Two dozen people packed into Superior Court Judge Larry Card's courtroom for the sentencing, which had been hammered out in a plea agreement earlier this year and accepted by Terral Wright at the eleventh hour, just as jury selection for his trial was set to begin.

Under the agreement, Wright, 24, pleaded no contest to three counts of rape and one count of first-degree burglary in return for a sentence of 20 years to serve and 10 years of probation after he is released. Card also hung 11 years of suspended time over Wright, which he can be made to serve if he violates probation.

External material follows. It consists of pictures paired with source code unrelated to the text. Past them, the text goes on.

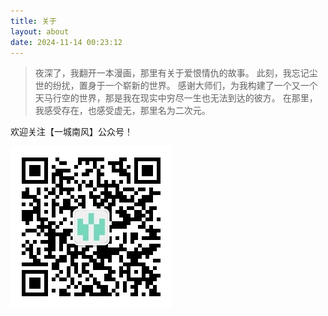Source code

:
 ```yaml
---
title: 关于
layout: about
date: 2024-11-14 00:23:12
---
```


> 夜深了，我翻开一本漫画，那里有关于爱恨情仇的故事。
> 此刻，我忘记尘世的纷扰，置身于一个崭新的世界。
> 感谢大师们，为我构建了一个又一个天马行空的世界，那是我在现实中穷尽一生也无法到达的彼方。
> 在那里，我感受存在，也感受虚无，那里名为二次元。

欢迎关注【一城南风】公众号！

![](/img/wechat.jpg)

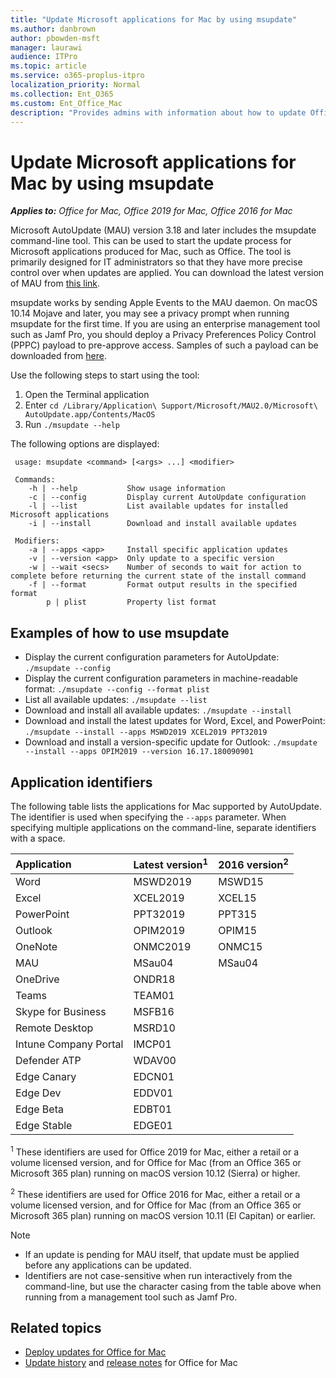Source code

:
 ```yaml
---
title: "Update Microsoft applications for Mac by using msupdate"
ms.author: danbrown
author: pbowden-msft
manager: laurawi
audience: ITPro
ms.topic: article
ms.service: o365-proplus-itpro
localization_priority: Normal
ms.collection: Ent_O365
ms.custom: Ent_Office_Mac
description: "Provides admins with information about how to update Office and other Microsoft applications for Mac from the command line by using msupdate"
---
```


# Update Microsoft applications for Mac by using msupdate

***Applies to:*** *Office for Mac, Office 2019 for Mac, Office 2016 for Mac*

Microsoft AutoUpdate (MAU) version 3.18 and later includes the msupdate command-line tool. This can be used to start the update process for Microsoft applications produced for Mac, such as Office. The tool is primarily designed for IT administrators so that they have more precise control over when updates are applied. You can download the latest version of MAU from [this link](https://go.microsoft.com/fwlink/p/?linkid=830196).

msupdate works by sending Apple Events to the MAU daemon. On macOS 10.14 Mojave and later, you may see a privacy prompt when running msupdate for the first time. If you are using an enterprise management tool such as Jamf Pro, you should deploy a Privacy Preferences Policy Control (PPPC) payload to pre-approve access. Samples of such a payload can be downloaded from [here](https://aka.ms/msupdateprofile).

Use the following steps to start using the tool:
1. Open the Terminal application
2. Enter `cd /Library/Application\ Support/Microsoft/MAU2.0/Microsoft\ AutoUpdate.app/Contents/MacOS`
3. Run `./msupdate --help`

The following options are displayed:
```
 usage: msupdate <command> [<args> ...] <modifier> 

 Commands: 
    -h | --help           Show usage information 
    -c | --config         Display current AutoUpdate configuration 
    -l | --list           List available updates for installed Microsoft applications 
    -i | --install        Download and install available updates 

 Modifiers: 
    -a | --apps <app>     Install specific application updates 
    -v | --version <app>  Only update to a specific version 
    -w | --wait <secs>    Number of seconds to wait for action to complete before returning the current state of the install command 
    -f | --format         Format output results in the specified format 
        p | plist         Property list format
```

## Examples of how to use msupdate
- Display the current configuration parameters for AutoUpdate:
```./msupdate --config```
- Display the current configuration parameters in machine-readable format:
```./msupdate --config --format plist```
- List all available updates:
```./msupdate --list```
- Download and install all available updates:
```./msupdate --install```
- Download and install the latest updates for Word, Excel, and PowerPoint:
```./msupdate --install --apps MSWD2019 XCEL2019 PPT32019```
- Download and install a version-specific update for Outlook:
```./msupdate --install --apps OPIM2019 --version 16.17.180090901```

## Application identifiers
The following table lists the applications for Mac supported by AutoUpdate. The identifier is used when specifying the `--apps` parameter. When specifying multiple applications on the command-line, separate identifiers with a space.

| Application          |Latest version<sup>1</sup> | 2016 version<sup>2</sup> |
|:----------------------|:-----------|:-----------|
|Word           |MSWD2019|MSWD15      |
|Excel          |XCEL2019|XCEL15      |
|PowerPoint     |PPT32019|PPT315      |
|Outlook        |OPIM2019|OPIM15      |
|OneNote        |ONMC2019|ONMC15      |
|MAU              |MSau04|MSau04|
|OneDrive  |ONDR18||
|Teams  |TEAM01||
|Skype for Business |MSFB16||
|Remote Desktop         |MSRD10||
|Intune Company Portal  |IMCP01||
|Defender ATP  |WDAV00||
|Edge Canary |EDCN01||
|Edge Dev  |EDDV01||
|Edge Beta |EDBT01||
|Edge Stable |EDGE01 ||

<sup>1</sup> These identifiers are used for Office 2019 for Mac, either a retail or a volume licensed version, and for Office for Mac (from an Office 365 or Microsoft 365 plan) running on macOS version 10.12 (Sierra) or higher.

<sup>2</sup> These identifiers are used for Office 2016 for Mac, either a retail or a volume licensed version, and for Office for Mac (from an Office 365 or Microsoft 365 plan) running on macOS version 10.11 (El Capitan) or earlier.

> [!NOTE]
> - If an update is pending for MAU itself, that update must be applied before any applications can be updated.
> - Identifiers are not case-sensitive when run interactively from the command-line, but use the character casing from the table above when running from a management tool such as Jamf Pro.


## Related topics

- [Deploy updates for Office for Mac](deploy-updates-for-office-for-mac.md)
- [Update history](https://docs.microsoft.com/officeupdates/update-history-office-for-mac) and [release notes](https://docs.microsoft.com/officeupdates/release-notes-office-for-mac) for Office for Mac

In urging Card to accept the agreement, prosecutor Taylor Winston stressed that it was not one the state entered into lightly.

"The nature of this horrific crime was just that -- horrific," Winston said. "It is every woman's nightmare to have a masked man come into their home ... and rape them."

The attacks, which took place over a five-month period in 2002, were brutal, Winston said. The women were jumped in a place where they thought they were safe. They were beaten. One had her genitals washed with a solvent to destroy evidence. Another was raped while a baby cried nearby.

All three victims were acquaintances of Wright's who had in some way rebuffed him romantically, Winston said. Wright knew the women's schedules and who lived with them, she told the judge.

"These weren't random acts. ... These were very calculated, predatory maneuvers."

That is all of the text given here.